Hatfield-2 well, Ashtabula County, Ohio  (1985-2015)

The company used the majority of the proceeds to pay down debt, leaving the company's cashflows to be available for reinvestment and a promise to pay at least 40% of cashflow from operations to shareholders.

Value
The company listed at 65p/share, indicating a market value of £69m (or $86m). The accompanying CPR (by Wright and company) indicates an NPV10 of the proved reserves of $104m (post tax), though we note that this assumes prices that vary from the current forward curve. CPR prices for oil are below ($52.93/bbl from 2022 onwards vs forward curve of $59/bbl in 2022), but gas prices are above (HH of $3.3/mcf in 2022 vs forward curve of $2.9/mcf). We also note that depreciation/taxes are modelled differently in the CPR to how we would expect.

Using inputs from the CPR on production, costs and commodity prices (but using our own modelling on depreciation and taxes), getting an NPV10 of $90m. Interestingly, if we mechanically move from the CPR assumptions on prices to forward curves numbers the NPV10 moves to $86m on an unrisked basis. Using this analysis (and looking at asset value only), the current market cap would be justified by the asset cashflows ending in 2030 (although production is likely to continue well after this date).

If we look instead at a dividend discount model, assuming that 40% of CFO-capex is paid in dividends, the value at the CPR oil/gas price forecasts becomes $30m, leaving investors requiring further growth in production and cashflows to justify the share price. 

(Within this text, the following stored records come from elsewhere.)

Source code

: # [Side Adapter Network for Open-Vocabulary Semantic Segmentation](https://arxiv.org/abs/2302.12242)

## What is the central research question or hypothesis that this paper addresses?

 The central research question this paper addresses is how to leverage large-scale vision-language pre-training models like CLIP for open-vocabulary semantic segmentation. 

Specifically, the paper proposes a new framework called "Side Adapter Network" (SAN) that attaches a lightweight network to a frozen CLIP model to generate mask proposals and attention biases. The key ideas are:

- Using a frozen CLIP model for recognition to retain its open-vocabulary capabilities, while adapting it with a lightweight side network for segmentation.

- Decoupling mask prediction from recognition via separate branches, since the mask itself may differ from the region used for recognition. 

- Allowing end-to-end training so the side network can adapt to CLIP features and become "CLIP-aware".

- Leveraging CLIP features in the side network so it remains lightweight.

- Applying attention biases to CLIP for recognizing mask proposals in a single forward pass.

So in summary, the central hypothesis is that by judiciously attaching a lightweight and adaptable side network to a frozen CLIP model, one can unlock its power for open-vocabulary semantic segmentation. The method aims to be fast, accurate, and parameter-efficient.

These numbers are explicitly not our valuation of the company - we have to investigate the reasons behind the differences between our modelling and the CPR, as well as many other factors such as oil prices vs benchmarks, capex/opex and the production characteristics - checking our back of the envelope calculations at all times. We use 10% as a discount rate for comparability purposes rather than as an applied WACC. These asset values importantly do not include cash/debt in the business nor G&A expenses over time. Given that the business is US-based, US-run we are curious as to why it has chosen to list in London. We would also look to get a further view on upside to the disclosed CPR reserves - most London-listed companies are examined on a 2P basis, rather than 1P, investors may be therefore be comparing apples and oranges on a headline level.